- [Description of the task]
Only the number is wanted: state how many lines of the data below contain the word "structure".

- [Materials provided]
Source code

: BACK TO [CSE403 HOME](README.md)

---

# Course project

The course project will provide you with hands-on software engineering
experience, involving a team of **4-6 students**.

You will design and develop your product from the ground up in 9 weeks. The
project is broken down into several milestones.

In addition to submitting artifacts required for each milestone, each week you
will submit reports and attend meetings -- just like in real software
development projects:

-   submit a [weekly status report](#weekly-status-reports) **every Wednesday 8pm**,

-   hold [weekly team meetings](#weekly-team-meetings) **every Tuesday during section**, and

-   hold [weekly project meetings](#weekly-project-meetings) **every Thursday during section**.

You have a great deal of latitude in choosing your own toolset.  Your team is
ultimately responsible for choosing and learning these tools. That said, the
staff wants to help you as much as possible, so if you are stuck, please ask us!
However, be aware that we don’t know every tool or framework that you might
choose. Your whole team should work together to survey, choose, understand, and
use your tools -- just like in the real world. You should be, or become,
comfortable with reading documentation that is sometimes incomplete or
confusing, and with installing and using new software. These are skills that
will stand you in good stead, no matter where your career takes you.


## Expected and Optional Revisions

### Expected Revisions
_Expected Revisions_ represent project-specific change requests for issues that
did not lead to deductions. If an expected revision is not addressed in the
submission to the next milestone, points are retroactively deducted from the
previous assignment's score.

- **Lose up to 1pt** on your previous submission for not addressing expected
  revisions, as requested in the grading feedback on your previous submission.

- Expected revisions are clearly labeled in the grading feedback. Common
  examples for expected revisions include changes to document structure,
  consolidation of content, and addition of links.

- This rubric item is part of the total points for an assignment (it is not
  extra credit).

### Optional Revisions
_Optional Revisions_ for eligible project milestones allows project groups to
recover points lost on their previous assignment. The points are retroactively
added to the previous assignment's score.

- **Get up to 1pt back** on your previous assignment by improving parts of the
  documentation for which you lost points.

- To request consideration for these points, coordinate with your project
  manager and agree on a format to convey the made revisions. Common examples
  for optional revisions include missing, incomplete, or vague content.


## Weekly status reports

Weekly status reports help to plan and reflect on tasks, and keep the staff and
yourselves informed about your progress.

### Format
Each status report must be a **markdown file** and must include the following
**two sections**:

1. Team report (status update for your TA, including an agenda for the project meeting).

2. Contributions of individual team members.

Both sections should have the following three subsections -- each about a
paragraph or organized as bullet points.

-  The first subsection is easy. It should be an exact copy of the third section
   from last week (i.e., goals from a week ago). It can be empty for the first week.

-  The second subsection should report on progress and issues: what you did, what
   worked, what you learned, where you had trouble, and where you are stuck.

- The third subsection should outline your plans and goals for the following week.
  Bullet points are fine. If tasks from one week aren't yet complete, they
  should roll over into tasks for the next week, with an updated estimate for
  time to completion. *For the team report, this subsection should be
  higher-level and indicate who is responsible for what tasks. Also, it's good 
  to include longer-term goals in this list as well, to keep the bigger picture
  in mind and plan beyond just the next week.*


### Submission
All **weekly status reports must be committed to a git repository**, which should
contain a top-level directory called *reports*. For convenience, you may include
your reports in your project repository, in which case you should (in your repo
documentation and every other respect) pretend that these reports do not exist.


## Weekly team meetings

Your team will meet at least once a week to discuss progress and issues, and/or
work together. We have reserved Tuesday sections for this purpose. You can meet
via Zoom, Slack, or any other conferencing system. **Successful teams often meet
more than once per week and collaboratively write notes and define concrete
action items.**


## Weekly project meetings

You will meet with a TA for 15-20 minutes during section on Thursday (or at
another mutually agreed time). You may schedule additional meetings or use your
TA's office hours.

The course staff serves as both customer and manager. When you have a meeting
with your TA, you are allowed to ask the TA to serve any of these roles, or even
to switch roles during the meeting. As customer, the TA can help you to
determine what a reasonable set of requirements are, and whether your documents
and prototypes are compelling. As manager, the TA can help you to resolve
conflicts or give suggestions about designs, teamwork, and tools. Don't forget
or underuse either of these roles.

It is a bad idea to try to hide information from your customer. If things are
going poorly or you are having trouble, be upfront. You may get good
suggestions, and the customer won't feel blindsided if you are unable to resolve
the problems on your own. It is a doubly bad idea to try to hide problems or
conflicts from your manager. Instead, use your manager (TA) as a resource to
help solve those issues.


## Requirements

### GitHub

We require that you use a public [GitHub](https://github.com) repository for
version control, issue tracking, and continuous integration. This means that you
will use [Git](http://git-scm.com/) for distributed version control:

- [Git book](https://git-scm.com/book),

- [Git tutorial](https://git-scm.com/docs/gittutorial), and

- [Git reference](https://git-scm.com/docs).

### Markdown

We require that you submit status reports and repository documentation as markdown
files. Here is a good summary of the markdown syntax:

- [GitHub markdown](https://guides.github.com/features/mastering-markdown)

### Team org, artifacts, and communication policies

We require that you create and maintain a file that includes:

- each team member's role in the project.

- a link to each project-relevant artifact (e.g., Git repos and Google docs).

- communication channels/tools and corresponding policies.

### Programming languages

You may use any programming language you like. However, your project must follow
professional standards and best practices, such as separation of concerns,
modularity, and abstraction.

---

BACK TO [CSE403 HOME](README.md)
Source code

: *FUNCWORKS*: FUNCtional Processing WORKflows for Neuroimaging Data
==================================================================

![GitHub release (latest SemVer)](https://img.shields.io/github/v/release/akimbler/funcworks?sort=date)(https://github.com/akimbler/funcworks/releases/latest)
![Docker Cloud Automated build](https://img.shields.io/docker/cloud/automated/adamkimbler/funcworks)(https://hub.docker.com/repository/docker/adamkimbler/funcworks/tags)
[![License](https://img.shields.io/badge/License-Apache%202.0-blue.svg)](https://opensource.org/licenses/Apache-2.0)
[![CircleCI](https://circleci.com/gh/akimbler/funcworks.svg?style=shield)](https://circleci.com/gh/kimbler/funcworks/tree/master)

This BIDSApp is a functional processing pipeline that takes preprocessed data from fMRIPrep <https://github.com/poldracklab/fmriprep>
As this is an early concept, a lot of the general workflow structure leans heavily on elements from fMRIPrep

- [Task answer]
2